Kurze Rede, langer Sinn: Der Gerichtsvollzieher wedelte mit einer Ausfertigung der Einstweiligen Verfügung herum und forderte den Mieter auf, die Satellitenschüssel von der Hauswand abzumontieren. Gesagt, getan.
Nach einigen Minuten war der Spuk zu Ende, die Gäste gingen. Die Kosten von einigen Hundert Euro blieben - beim Mieter!

Wenige Tage darauf erhielt der Gerichtsvollzieher einen Anruf. Aufgeregt berichtete der Nachbar darin, dass er gesehen habe, wie eben jener Parabolspiegel wieder auf  der Balkonseite der Wohnung des Fußballfans zu sehen sei. Der Gerichtsvollzieher erschien bald darauf erneut vor dem bekannten Mietshaus, wo er bereits von der Hausverwalterin und dem Nachbarn erwartete wurde. Ein Blick des Gerichtsvollziehers klärte die Rechtslage: Die Schüssel war nunmehr an einem Holzstiel, der wiederum in einer Sonnenschirmhalterung befestigt war und von einem handelsüblichen Rundfuß beschwert wurde,angebracht worden.

Freudlich winkte der Mieter dem Trio herüber. Und grinste dabei wie ein Honigkuchenpferd.

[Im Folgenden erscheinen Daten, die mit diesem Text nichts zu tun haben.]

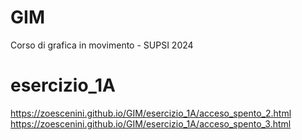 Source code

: # GIM
Corso di grafica in movimento - SUPSI 2024

# esercizio_1A
https://zoescenini.github.io/GIM/esercizio_1A/acceso_spento_2.html
https://zoescenini.github.io/GIM/esercizio_1A/acceso_spento_3.html
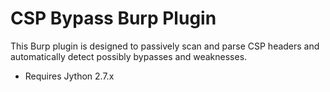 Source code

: CSP Bypass Burp Plugin
========================

This Burp plugin is designed to passively scan and parse CSP headers and automatically detect possibly bypasses and weaknesses.

 * Requires Jython 2.7.x
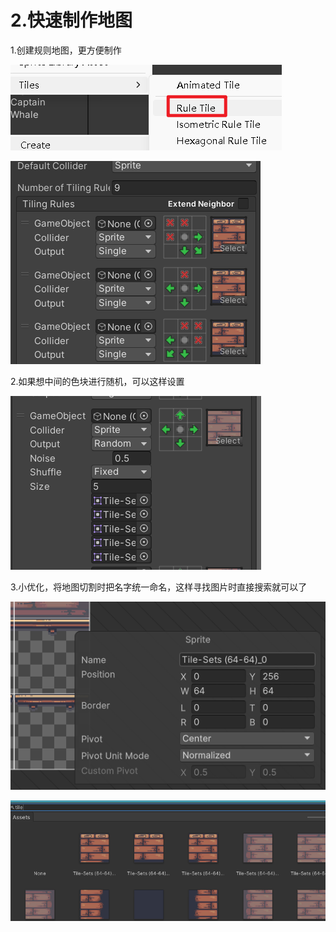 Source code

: # 2.快速制作地图

1.创建规则地图，更方便制作

![f7f53b47c04648a33f55d41519c2865a.png](image/f7f53b47c04648a33f55d41519c2865a.png)

![92155f180a58a10a58382ad78ac78658.png](image/92155f180a58a10a58382ad78ac78658.png)

2.如果想中间的色块进行随机，可以这样设置

![0f96b2a0c25428a9b8d175c44a0bee44.png](image/0f96b2a0c25428a9b8d175c44a0bee44.png)

3.小优化，将地图切割时把名字统一命名，这样寻找图片时直接搜索就可以了

![f11883c3e0c38157ebb54ee54d3912ee.png](image/f11883c3e0c38157ebb54ee54d3912ee.png)

![4f2730ae756e18a984a2d1902c79e452.png](image/4f2730ae756e18a984a2d1902c79e452.png)
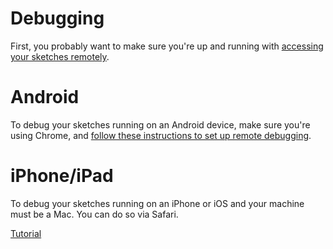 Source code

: # Debugging

First, you probably want to make sure you're up and running with [accessing your sketches remotely](./ngrok.md).

# Android

To debug your sketches running on an Android device, make sure you're using Chrome, and [follow these instructions to set up remote debugging](https://developer.chrome.com/docs/devtools/remote-debugging/).

# iPhone/iPad

To debug your sketches running on an iPhone or iOS and your machine must be a Mac. You can do so via Safari.

[Tutorial](https://appletoolbox.com/use-web-inspector-debug-mobile-safari/) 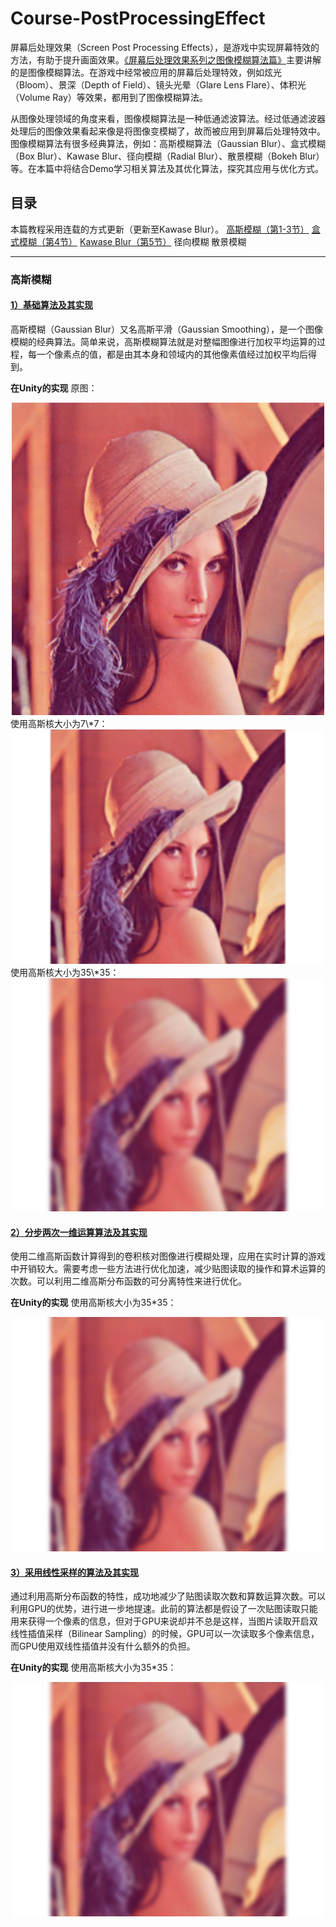 # Course-PostProcessingEffect

屏幕后处理效果（Screen Post Processing Effects），是游戏中实现屏幕特效的方法，有助于提升画面效果。[《屏幕后处理效果系列之图像模糊算法篇》](https://edu.uwa4d.com/course-intro/1/280)主要讲解的是图像模糊算法。在游戏中经常被应用的屏幕后处理特效，例如炫光（Bloom）、景深（Depth of Field）、镜头光晕（Glare Lens Flare）、体积光（Volume Ray）等效果，都用到了图像模糊算法。

从图像处理领域的角度来看，图像模糊算法是一种低通滤波算法。经过低通滤波器处理后的图像效果看起来像是将图像变模糊了，故而被应用到屏幕后处理特效中。图像模糊算法有很多经典算法，例如：高斯模糊算法（Gaussian Blur）、盒式模糊（Box Blur）、Kawase Blur、径向模糊（Radial Blur）、散景模糊（Bokeh Blur）等。在本篇中将结合Demo学习相关算法及其优化算法，探究其应用与优化方式。

## 目录

本篇教程采用连载的方式更新（更新至Kawase Blur）。
[高斯模糊（第1-3节）](https://edu.uwa4d.com/lesson-detail/280/1297/0?isPreview=false)
[盒式模糊（第4节）](https://edu.uwa4d.com/lesson-detail/280/1306/0?isPreview=0)
[Kawase Blur（第5节）](https://edu.uwa4d.com/lesson-detail/280/1307/0?isPreview=0)
径向模糊
散景模糊

***

### 高斯模糊

#### [1）基础算法及其实现](https://edu.uwa4d.com/lesson-detail/280/1297/0?isPreview=false)
高斯模糊（Gaussian Blur）又名高斯平滑（Gaussian Smoothing），是一个图像模糊的经典算法。简单来说，高斯模糊算法就是对整幅图像进行加权平均运算的过程，每一个像素点的值，都是由其本身和领域内的其他像素值经过加权平均后得到。

**在Unity的实现**
原图：
<center><img src="https://github.com/UWA-MakeItSimple/Course-PostProcessingEffect/blob/main/Assets/Shaders/Blur/GaussianBlur/13.jpg" style="width:500px"></center> 
使用高斯核大小为7\*7：
<center><img src="https://github.com/UWA-MakeItSimple/Course-PostProcessingEffect/blob/main/Assets/Shaders/Blur/GaussianBlur/14.png" style="width:500px"></center> 
使用高斯核大小为35\*35：
<center><img src="https://github.com/UWA-MakeItSimple/Course-PostProcessingEffect/blob/main/Assets/Shaders/Blur/GaussianBlur/15.png" style="width:500px"></center> 

#### [2）分步两次一维运算算法及其实现](https://edu.uwa4d.com/lesson-detail/280/1298/0?isPreview=0)
使用二维高斯函数计算得到的卷积核对图像进行模糊处理，应用在实时计算的游戏中开销较大。需要考虑一些方法进行优化加速，减少贴图读取的操作和算术运算的次数。可以利用二维高斯分布函数的可分离特性来进行优化。

**在Unity的实现**
使用高斯核大小为35\*35：
<center><img src="https://github.com/UWA-MakeItSimple/Course-PostProcessingEffect/blob/main/Assets/Shaders/Blur/GaussianBlur/23.png" style="width:500px"></center> 

#### [3）采用线性采样的算法及其实现](https://edu.uwa4d.com/lesson-detail/280/1299/0?isPreview=0)
通过利用高斯分布函数的特性，成功地减少了贴图读取次数和算数运算次数。可以利用GPU的优势，进行进一步地提速。此前的算法都是假设了一次贴图读取只能用来获得一个像素的信息，但对于GPU来说却并不总是这样，当图片读取开启双线性插值采样（Bilinear Sampling）的时候，GPU可以一次读取多个像素信息，而GPU使用双线性插值并没有什么额外的负担。

**在Unity的实现**
使用高斯核大小为35\*35：
<center><img src="https://github.com/UWA-MakeItSimple/Course-PostProcessingEffect/blob/main/Assets/Shaders/Blur/GaussianBlur/26.png" style="width:500px"></center>


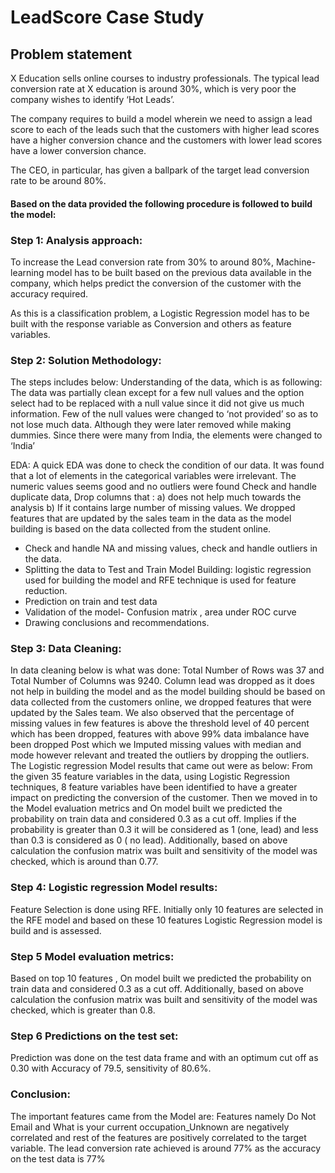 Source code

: # LeadScore Case Study
## Problem statement
X Education sells online courses to industry professionals. The typical lead conversion
rate at X education is around 30%, which is very poor the company wishes to identify ‘Hot
Leads’.

The company requires to build a model wherein we need to assign a lead score to each of
the leads such that the customers with higher lead scores have a higher conversion chance
and the customers with lower lead scores have a lower conversion chance.

The CEO, in particular, has given a ballpark of the target lead conversion rate to be around
80%.

#### Based on the data provided the following procedure is followed to build the model:
### Step 1: Analysis approach:
To increase the Lead conversion rate from 30% to around 80%, Machine-learning model
has to be built based on the previous data available in the company, which helps predict
the conversion of the customer with the accuracy required.

As this is a classification problem, a Logistic Regression model has to be built with the
response variable as Conversion and others as feature variables.

### Step 2: Solution Methodology:
The steps includes below:
Understanding of the data, which is as following:
The data was partially clean except for a few null values and the option select had to be
replaced with a null value since it did not give us much information. Few of the null values
were changed to ‘not provided’ so as to not lose much data. Although they were later
removed while making dummies. Since there were many from India, the elements were
changed to ‘India’

EDA:
A quick EDA was done to check the condition of our data. It was found that a lot of
elements in the categorical variables were irrelevant. The numeric values seems good and
no outliers were found
Check and handle duplicate data, Drop columns that :
a) does not help much towards the analysis
b) If it contains large number of missing values.
We dropped features that are updated by the sales team in the data as the model building
is based on the data collected from the student online.
- Check and handle NA and missing values, check and handle outliers in the data.
- Splitting the data to Test and Train
Model Building: logistic regression used for building the model and RFE technique is used
for feature reduction.
- Prediction on train and test data
- Validation of the model- Confusion matrix , area under ROC curve
- Drawing conclusions and recommendations.

### Step 3: Data Cleaning:
In data cleaning below is what was done:
Total Number of Rows was 37 and Total Number of Columns was 9240.
Column lead was dropped as it does not help in building the model and as the model building
should be based on data collected from the customers online, we dropped features that were
updated by the Sales team.
We also observed that the percentage of missing values in few features is above the threshold level
of 40 percent which has been dropped, features with above 99% data imbalance have been
dropped
Post which we Imputed missing values with median and mode however relevant and treated the
outliers by dropping the outliers.
The Logistic regression Model results that came out were as below:
From the given 35 feature variables in the data, using Logistic Regression techniques, 8 feature
variables have been identified to have a greater impact on predicting the conversion of the
customer.
Then we moved in to the Model evaluation metrics and On model built we predicted the
probability on train data and considered 0.3 as a cut off. Implies if the probability is greater than
0.3 it will be considered as 1 (one, lead) and less than 0.3 is considered as 0 ( no lead).
Additionally, based on above calculation the confusion matrix was built and sensitivity of the
model was checked, which is around than 0.77.

### Step 4: Logistic regression Model results:
Feature Selection is done using RFE. Initially only 10 features are selected in the RFE
model and based on these 10 features Logistic Regression model is build and is assessed.

### Step 5 Model evaluation metrics:
Based on top 10 features , On model built we predicted the probability on train data and
considered 0.3 as a cut off.
Additionally, based on above calculation the confusion matrix was built and sensitivity of
the model was checked, which is greater than 0.8.

### Step 6 Predictions on the test set:
Prediction was done on the test data frame and with an optimum cut off as 0.30 with
Accuracy of 79.5, sensitivity of 80.6%.

### Conclusion:
The important features came from the Model are:
Features namely Do Not Email and What is your current occupation_Unknown are
negatively correlated and rest of the features are positively correlated to the target
variable.
The lead conversion rate achieved is around 77% as the accuracy on the test data is 77%
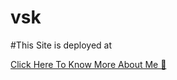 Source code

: # vsk
#This Site is deployed at 



[Click Here To Know More About Me 🌟](https://vskandhan.github.io/vsk/)

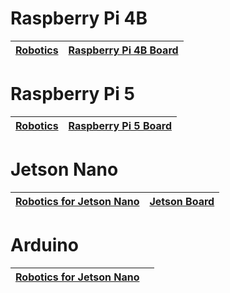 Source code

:

#  Raspberry Pi 4B


| [Robotics](./RaspberryPi/raspberrypi_4b_robotics.md ) | [Raspberry Pi 4B Board](https://www.hiwonder.com) |
|-------------------------------------------------------------------------|---------------------------------------------------|

#  Raspberry Pi 5


| [Robotics](./RaspberryPi/raspberrypi_5_robotics.md ) | [Raspberry Pi 5 Board](https://www.hiwonder.com) |
|------------------------------------------------------|--------------------------|

#  Jetson Nano

| **[Robotics for Jetson Nano](https://www.hiwonder.com)** | **[Jetson Board](https://www.hiwonder.com)** |
| ------------------------------------------------------------ | ------------------------------------------------------------ |


#  Arduino

| **[Robotics for Jetson Nano](./Arduino/index.md)** |  |
|---------------------------------------------|---------|
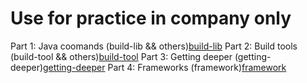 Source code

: # Use for practice in company only

Part 1: Java coomands (build-lib && others)[build-lib](build-lib/README.md)
Part 2: Build tools (build-tool && others)[build-tool](build-tool/README.md)
Part 3: Getting deeper (getting-deeper)[getting-deeper](getting-deeper/README.md)
Part 4: Frameworks (framework)[framework](framework/README.md) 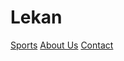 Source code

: # Lekan
<a href="sports website.html">Sports</a>
      <a href="my course.html"></a>
      <a href="aboutus.html">About Us</a>
      <a href="history.html">Contact</a>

Nix da mit einem weiteren Verstoss gegen die Einstweilige Verfügung, nix da mit Ordnungsgeld oder der ersatzweisen Ordnungshaft. Alles legal und nicht illegal, wenn auch nicht scheißegal. Denn:
In dem Mietvertrag stand nur das Verbot, dass Satellitenschüsseln nicht an der Hauswand befestigt werden dürfen. Nicht jedoch dieses, dass der Mieter einen Spiegel überhaupt nicht verwenden darf.
Ätsch!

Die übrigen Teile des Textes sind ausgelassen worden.